§ Activity: Return the lines below that contain "asked".

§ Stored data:
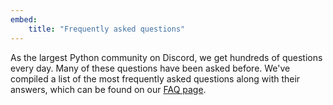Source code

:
 ```yaml
---
embed:
    title: "Frequently asked questions"
---
```

As the largest Python community on Discord, we get hundreds of questions every day. Many of these questions have been asked before. We've compiled a list of the most frequently asked questions along with their answers, which can be found on our [FAQ page](https://www.pythondiscord.com/pages/frequently-asked-questions/).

§ Output below:
    title: "Frequently asked questions"
As the largest Python community on Discord, we get hundreds of questions every day. Many of these questions have been asked before. We've compiled a list of the most frequently asked questions along with their answers, which can be found on our [FAQ page](https://www.pythondiscord.com/pages/frequently-asked-questions/).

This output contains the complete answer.